On 28 July 2021, the State Revenue Committee announced amendments that have been made to Tax Code. The changes were introduced by Law No. 52-VII of 24 June 2021 and, unless otherwise specified, generally apply from 1 January 2022. The Tax Code of the Republic of Kazakhstan provides for a number of following changes:

  • According to the new changes, taxpayers will be notified of the existence of tax liabilities. To do this, citizens can provide the tax authority with information about their phone numbers and e-mail addresses.
  • Income from reinvestment in new fixed assets is also exempt from corporate income tax. This measure is aimed at improving the investment climate and the development of the manufacturing industry, so that small businesses in the manufacturing industry will be exempted from CIT for profits reinvested in the development of production.
  • Deduction of interest expense on intra-group loans is intended to give the subsidiaries the right to deduct the interest expense on loans received from the national parent company.

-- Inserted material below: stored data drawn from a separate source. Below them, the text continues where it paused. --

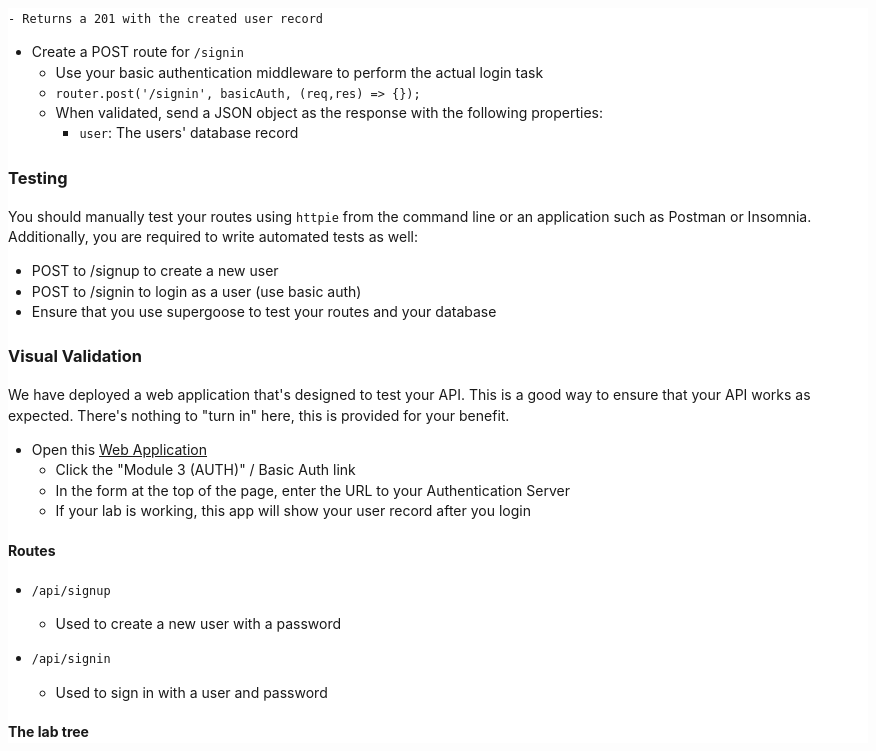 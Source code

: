     - Returns a 201 with the created user record
  - Create a POST route for `/signin`
    - Use your basic authentication middleware to perform the actual login task
    - `router.post('/signin', basicAuth, (req,res) => {});`
    - When validated, send a JSON object as the response with the following properties:
      - `user`: The users' database record

### Testing

You should manually test your routes using `httpie` from the command line or an application such as Postman or Insomnia.
Additionally, you are required to write automated tests as well:

- POST to /signup to create a new user
- POST to /signin to login as a user (use basic auth)
- Ensure that you use supergoose to test your routes and your database

### Visual Validation

We have deployed a web application that's designed to test your API. This is a good way to ensure that your API works as expected. There's nothing to "turn in" here, this is provided for your benefit.

- Open this [Web Application](https://javascript-401.netlify.app/)
  - Click the "Module 3 (AUTH)" / Basic Auth link
  - In the form at the top of the page, enter the URL to your Authentication Server
  - If your lab is working, this app will show your user record after you login

#### **Routes**

- `/api/signup`
  - Used to create a new user with a password

- `/api/signin`
  - Used to sign in with a user and password

#### **The lab tree**
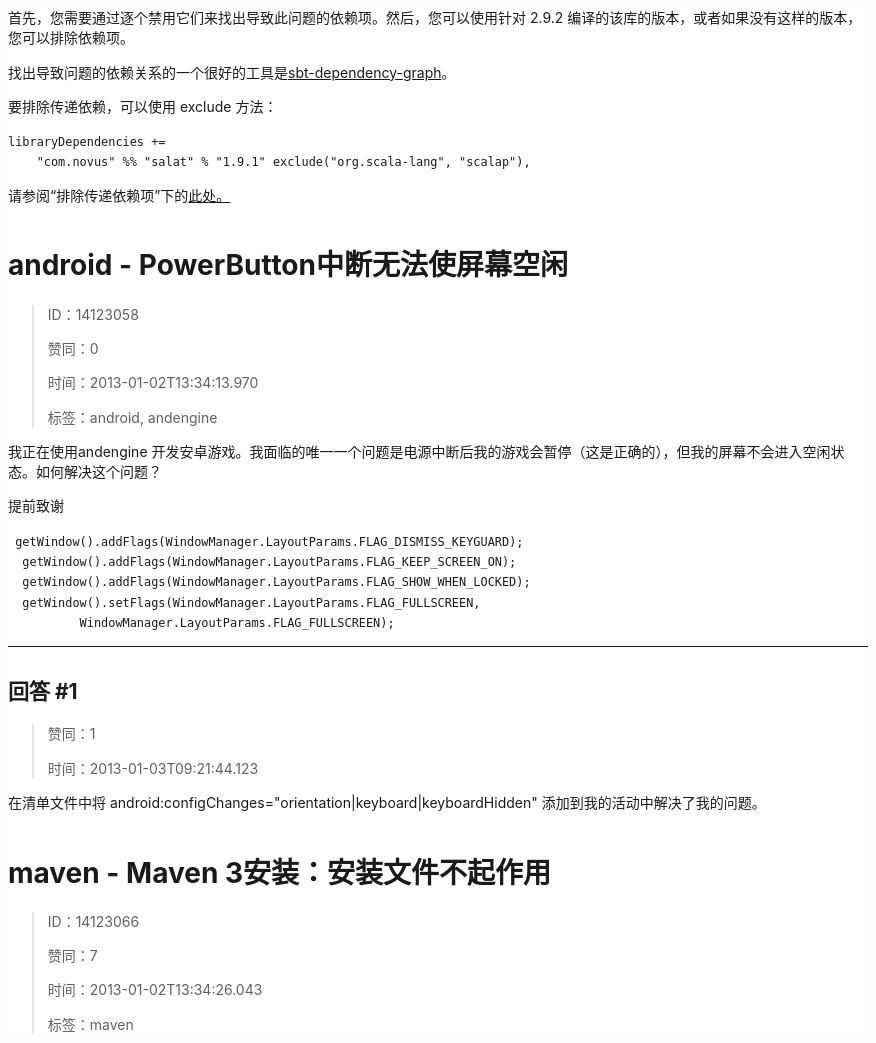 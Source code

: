 首先，您需要通过逐个禁用它们来找出导致此问题的依赖项。然后，您可以使用针对 2.9.2 编译的该库的版本，或者如果没有这样的版本，您可以排除依赖项。

找出导致问题的依赖关系的一个很好的工具是[sbt-dependency-graph](https://github.com/jrudolph/sbt-dependency-graph)。

要排除传递依赖，可以使用 exclude 方法：

```
libraryDependencies +=
    "com.novus" %% "salat" % "1.9.1" exclude("org.scala-lang", "scalap"), 
```

请参阅“排除传递依赖项”下的[此处。](http://www.scala-sbt.org/release/docs/Library-Management.html)

# android - PowerButton中断无法使屏幕空闲

> ID：14123058
> 
> 赞同：0
> 
> 时间：2013-01-02T13:34:13.970
> 
> 标签：android, andengine

我正在使用andengine 开发安卓游戏。我面临的唯一一个问题是电源中断后我的游戏会暂停（这是正确的），但我的屏幕不会进入空闲状态。如何解决这个问题？

提前致谢

```
 getWindow().addFlags(WindowManager.LayoutParams.FLAG_DISMISS_KEYGUARD);
  getWindow().addFlags(WindowManager.LayoutParams.FLAG_KEEP_SCREEN_ON);
  getWindow().addFlags(WindowManager.LayoutParams.FLAG_SHOW_WHEN_LOCKED);
  getWindow().setFlags(WindowManager.LayoutParams.FLAG_FULLSCREEN,
          WindowManager.LayoutParams.FLAG_FULLSCREEN); 
```

* * *

## 回答 #1

> 赞同：1
> 
> 时间：2013-01-03T09:21:44.123

在清单文件中将 android:configChanges="orientation|keyboard|keyboardHidden" 添加到我的活动中解决了我的问题。

# maven - Maven 3安装：安装文件不起作用

> ID：14123066
> 
> 赞同：7
> 
> 时间：2013-01-02T13:34:26.043
> 
> 标签：maven
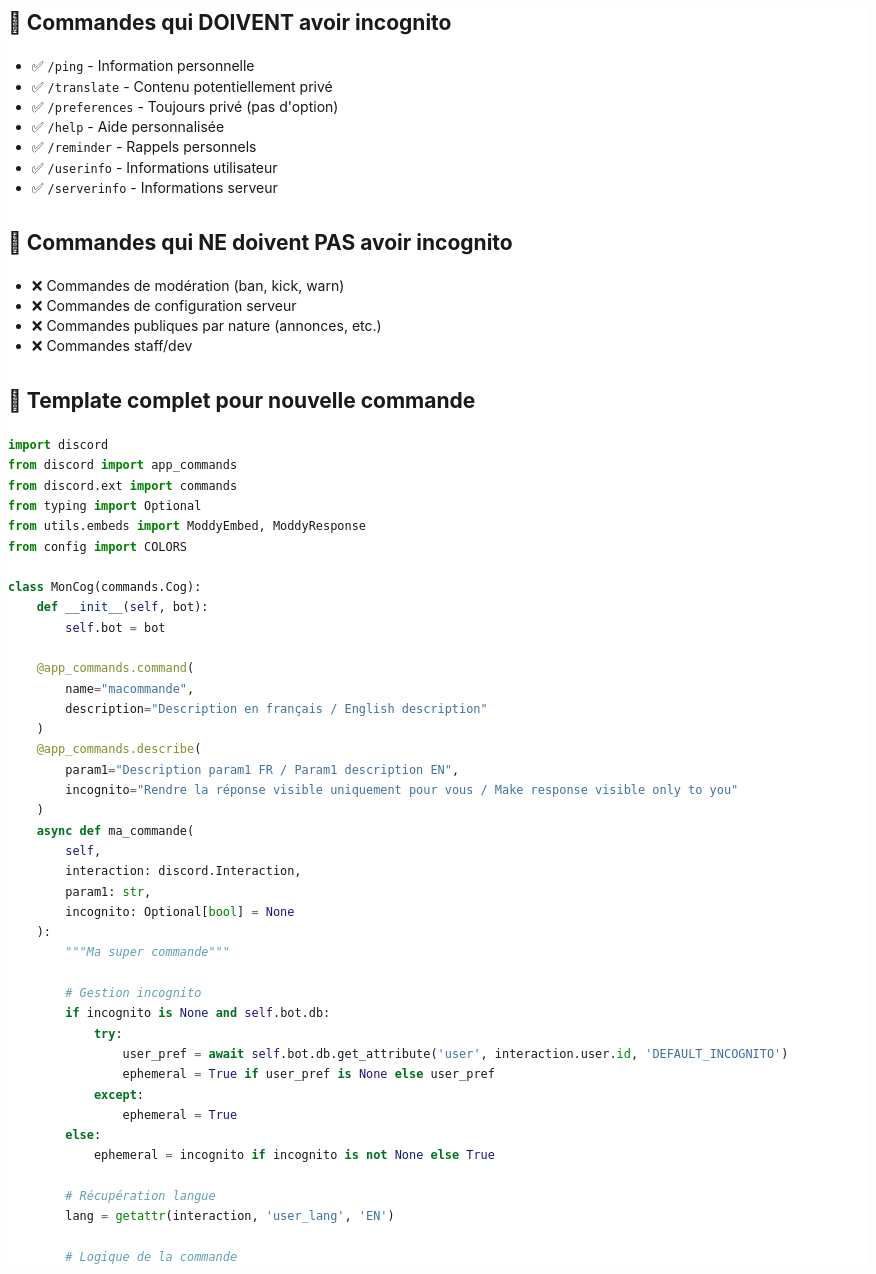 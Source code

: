 ## 🎯 Commandes qui DOIVENT avoir incognito

- ✅ `/ping` - Information personnelle
- ✅ `/translate` - Contenu potentiellement privé
- ✅ `/preferences` - Toujours privé (pas d'option)
- ✅ `/help` - Aide personnalisée
- ✅ `/reminder` - Rappels personnels
- ✅ `/userinfo` - Informations utilisateur
- ✅ `/serverinfo` - Informations serveur

## 🚫 Commandes qui NE doivent PAS avoir incognito

- ❌ Commandes de modération (ban, kick, warn)
- ❌ Commandes de configuration serveur
- ❌ Commandes publiques par nature (annonces, etc.)
- ❌ Commandes staff/dev

## 🔧 Template complet pour nouvelle commande

```python
import discord
from discord import app_commands
from discord.ext import commands
from typing import Optional
from utils.embeds import ModdyEmbed, ModdyResponse
from config import COLORS

class MonCog(commands.Cog):
    def __init__(self, bot):
        self.bot = bot

    @app_commands.command(
        name="macommande",
        description="Description en français / English description"
    )
    @app_commands.describe(
        param1="Description param1 FR / Param1 description EN",
        incognito="Rendre la réponse visible uniquement pour vous / Make response visible only to you"
    )
    async def ma_commande(
        self,
        interaction: discord.Interaction,
        param1: str,
        incognito: Optional[bool] = None
    ):
        """Ma super commande"""
        
        # Gestion incognito
        if incognito is None and self.bot.db:
            try:
                user_pref = await self.bot.db.get_attribute('user', interaction.user.id, 'DEFAULT_INCOGNITO')
                ephemeral = True if user_pref is None else user_pref
            except:
                ephemeral = True
        else:
            ephemeral = incognito if incognito is not None else True
        
        # Récupération langue
        lang = getattr(interaction, 'user_lang', 'EN')
        
        # Logique de la commande
``` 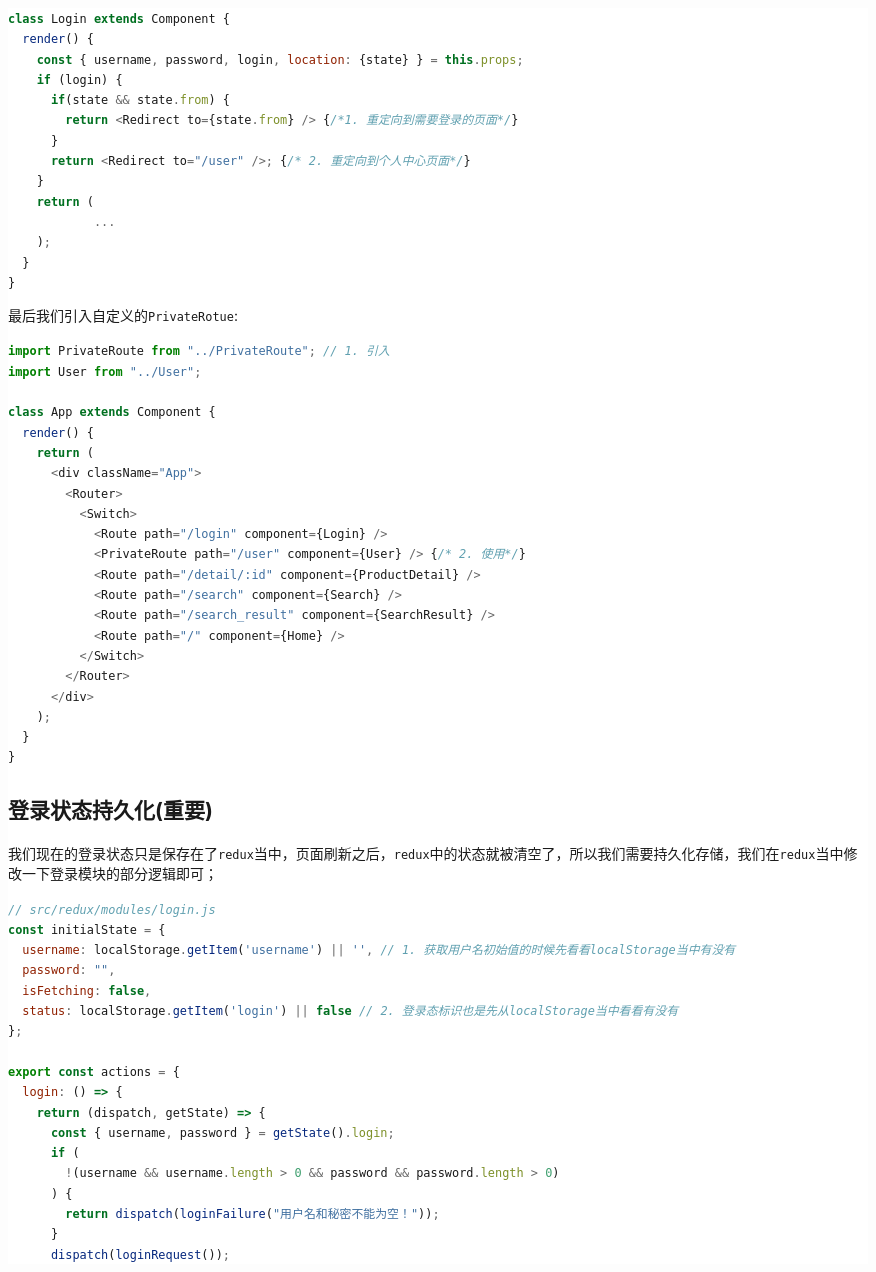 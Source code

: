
 ```javascript
class Login extends Component {
  render() {
    const { username, password, login, location: {state} } = this.props;
    if (login) {
      if(state && state.from) {
        return <Redirect to={state.from} /> {/*1. 重定向到需要登录的页面*/}
      }
      return <Redirect to="/user" />; {/* 2. 重定向到个人中心页面*/}
    }
    return (
			...
    );
  }
}

```

最后我们引入自定义的`PrivateRotue`:
```javascript
import PrivateRoute from "../PrivateRoute"; // 1. 引入
import User from "../User";

class App extends Component {
  render() {
    return (
      <div className="App">
        <Router>
          <Switch>
            <Route path="/login" component={Login} />
            <PrivateRoute path="/user" component={User} /> {/* 2. 使用*/}
            <Route path="/detail/:id" component={ProductDetail} />
            <Route path="/search" component={Search} />
            <Route path="/search_result" component={SearchResult} />
            <Route path="/" component={Home} />
          </Switch>
        </Router>
      </div>
    );
  }
}
```

## 登录状态持久化(重要)
我们现在的登录状态只是保存在了`redux`当中，页面刷新之后，`redux`中的状态就被清空了，所以我们需要持久化存储，我们在`redux`当中修改一下登录模块的部分逻辑即可；
```javascript
// src/redux/modules/login.js
const initialState = {
  username: localStorage.getItem('username') || '', // 1. 获取用户名初始值的时候先看看localStorage当中有没有
  password: "",
  isFetching: false,
  status: localStorage.getItem('login') || false // 2. 登录态标识也是先从localStorage当中看看有没有
};

export const actions = {
  login: () => {
    return (dispatch, getState) => {
      const { username, password } = getState().login;
      if (
        !(username && username.length > 0 && password && password.length > 0)
      ) {
        return dispatch(loginFailure("用户名和秘密不能为空！"));
      }
      dispatch(loginRequest());
``` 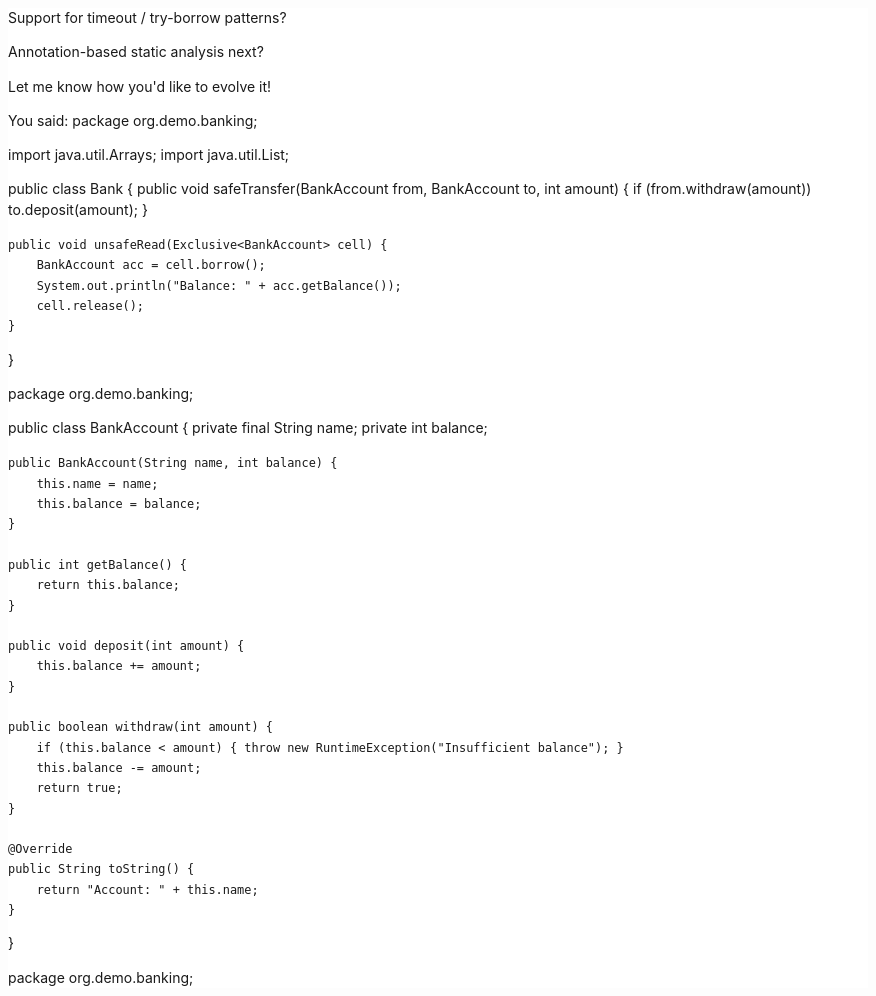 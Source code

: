 Support for timeout / try-borrow patterns?

Annotation-based static analysis next?

Let me know how you'd like to evolve it!

You said:
package org.demo.banking;

import java.util.Arrays;
import java.util.List;

public class Bank {
    public void safeTransfer(BankAccount from, BankAccount to, int amount) {
        if (from.withdraw(amount))
            to.deposit(amount);
    }

    public void unsafeRead(Exclusive<BankAccount> cell) {
        BankAccount acc = cell.borrow();
        System.out.println("Balance: " + acc.getBalance());
        cell.release();
    }
}

package org.demo.banking;

public class BankAccount {
    private final String name;
    private int balance;

    public BankAccount(String name, int balance) {
        this.name = name;
        this.balance = balance;
    }

    public int getBalance() {
        return this.balance;
    }

    public void deposit(int amount) {
        this.balance += amount;
    }

    public boolean withdraw(int amount) {
        if (this.balance < amount) { throw new RuntimeException("Insufficient balance"); }
        this.balance -= amount;
        return true;
    }

    @Override
    public String toString() {
        return "Account: " + this.name;
    }
}

package org.demo.banking;
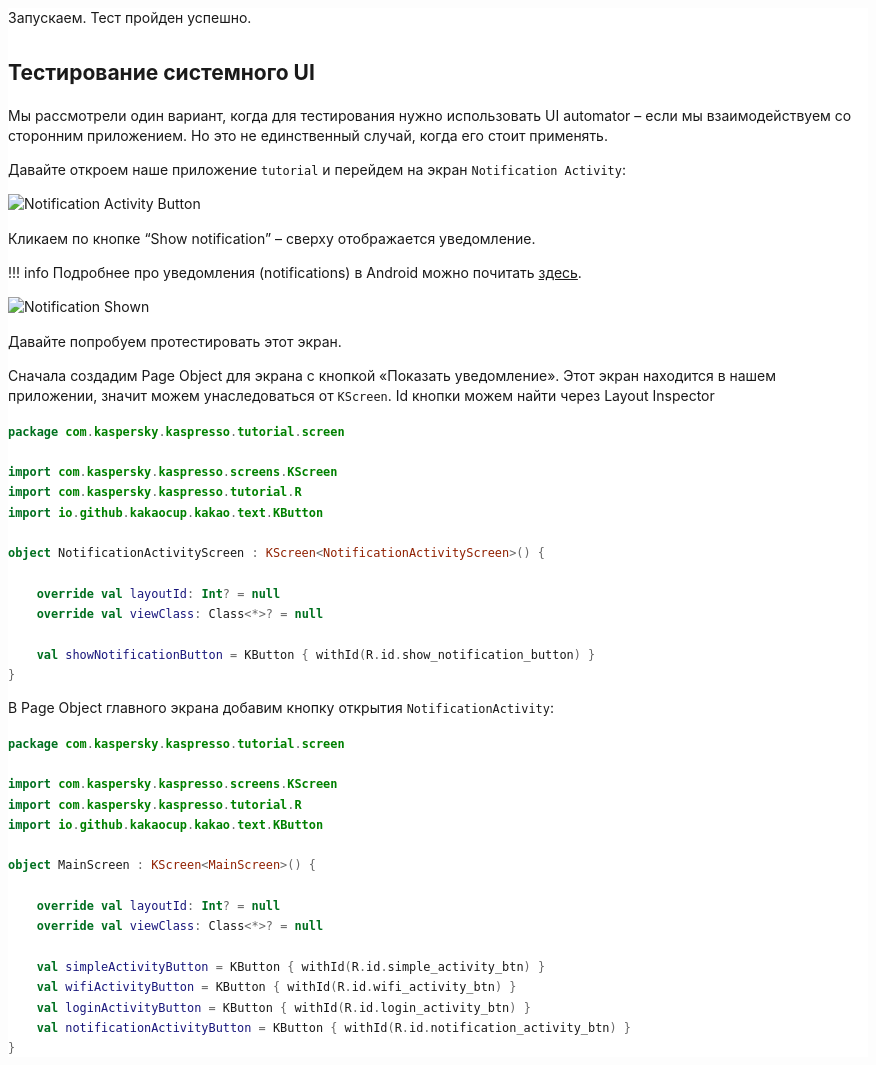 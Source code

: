 Запускаем. Тест пройден успешно.

## Тестирование системного UI

Мы рассмотрели один вариант, когда для тестирования нужно использовать UI automator – если мы взаимодействуем со сторонним приложением. Но это не единственный случай, когда его стоит применять.

Давайте откроем наше приложение `tutorial` и перейдем на экран `Notification Activity`:

<img src="../images/uiautomator/notification_activity_btn.png" alt="Notification Activity Button" width="300"/>

Кликаем по кнопке “Show notification” – сверху отображается уведомление.

!!! info
     Подробнее про уведомления (notifications) в Android можно почитать [здесь]( https://developer.android.com/develop/ui/views/notifications).

<img src="../images/uiautomator/notification.png" alt="Notification Shown" width="300"/>

Давайте попробуем протестировать этот экран.

Сначала создадим Page Object для экрана с кнопкой «Показать уведомление». Этот экран находится в нашем приложении, значит можем унаследоваться от `KScreen`. Id кнопки можем найти через Layout Inspector

```kotlin
package com.kaspersky.kaspresso.tutorial.screen

import com.kaspersky.kaspresso.screens.KScreen
import com.kaspersky.kaspresso.tutorial.R
import io.github.kakaocup.kakao.text.KButton

object NotificationActivityScreen : KScreen<NotificationActivityScreen>() {

    override val layoutId: Int? = null
    override val viewClass: Class<*>? = null

    val showNotificationButton = KButton { withId(R.id.show_notification_button) }
}
```

В Page Object главного экрана добавим кнопку открытия `NotificationActivity`:

```kotlin
package com.kaspersky.kaspresso.tutorial.screen

import com.kaspersky.kaspresso.screens.KScreen
import com.kaspersky.kaspresso.tutorial.R
import io.github.kakaocup.kakao.text.KButton

object MainScreen : KScreen<MainScreen>() {

    override val layoutId: Int? = null
    override val viewClass: Class<*>? = null

    val simpleActivityButton = KButton { withId(R.id.simple_activity_btn) }
    val wifiActivityButton = KButton { withId(R.id.wifi_activity_btn) }
    val loginActivityButton = KButton { withId(R.id.login_activity_btn) }
    val notificationActivityButton = KButton { withId(R.id.notification_activity_btn) }
}
```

  • The provisions of the Tax Code are brought in line with the legislation on the cotton industry in connection with the adoption of the Law of the Republic of Kazakhstan “On Amendments to Some Legislative Acts of the Republic of Kazakhstan on the Cotton Industry and Repeal of the Law of the Republic of Kazakhstan” On Development of the Cotton Industry “;
  • reduction of taxable income of social entrepreneurship entities under the CIT in order to stimulate social entrepreneurship in the amount of expenditures on training, advanced training or retraining of socially vulnerable categories of the population in employment with such entity, but in the tax period 120 MCI reduction in the amount not exceeding the double amount;
  • In order to stimulate the creation of new industries, as well as to increase investment in the manufacturing industry, it is planned to apply additional VAT accounting (70%) for new manufacturing companies in the sale of goods that are the result of production activities in the manufacturing industry ;
  • VAT exemption for imports of SEZ “Qyzyljar” in order to reduce the cost of agricultural machinery by 12% and ensure its availability;
  • The application of minimum control prices for certain goods from the EAEU countries will help to reduce the cost of imported goods and allow to collect VAT from the current tax base, the measure is aimed at supporting and protecting domestic producers, as the application of mirror measures against discriminatory Kazakhstan exports allows;
  • if a social entrepreneurship entity complies with several provisions of paragraphs 2, 3, 4 and 5 of Article 521 of the Tax Code, social entrepreneurship entities have the right to apply a reduced rate of 0.5% on property tax and choose one of the minimum tax rates. The changes are aimed at ensuring access to entrepreneurship for certain target groups;
  • Entrepreneurs working in the field of catering were given the right to apply the retail sales tax for 2 years (from 2023 to 2025) with a tax rate of 6%. This measure aims to reduce the tax burden on the catering industry;
  • deducting the employer’s expenses in favor of employees, aimed at the organization and conduct of restrictive measures, including quarantine, anti-epidemic, sanitary and preventive measures, as well as not to consider these costs as income of the employee;
  • Payment for digital mining was introduced in order to regulate the production of cryptocurrencies, as well as to increase budget revenues from mining;
  • The deadline for submission of a residence certificate was extended until 31 December 2021 In order to avoid double taxation during the period of restrictive measures. Due to the introduction of quarantine measures abroad, it is difficult to submit documents;
  • It is planned to defer the payment of IPT and social taxes from the salary fund from April 1 to July 1, 2021 in order to support businesses in the areas most affected by the pandemic.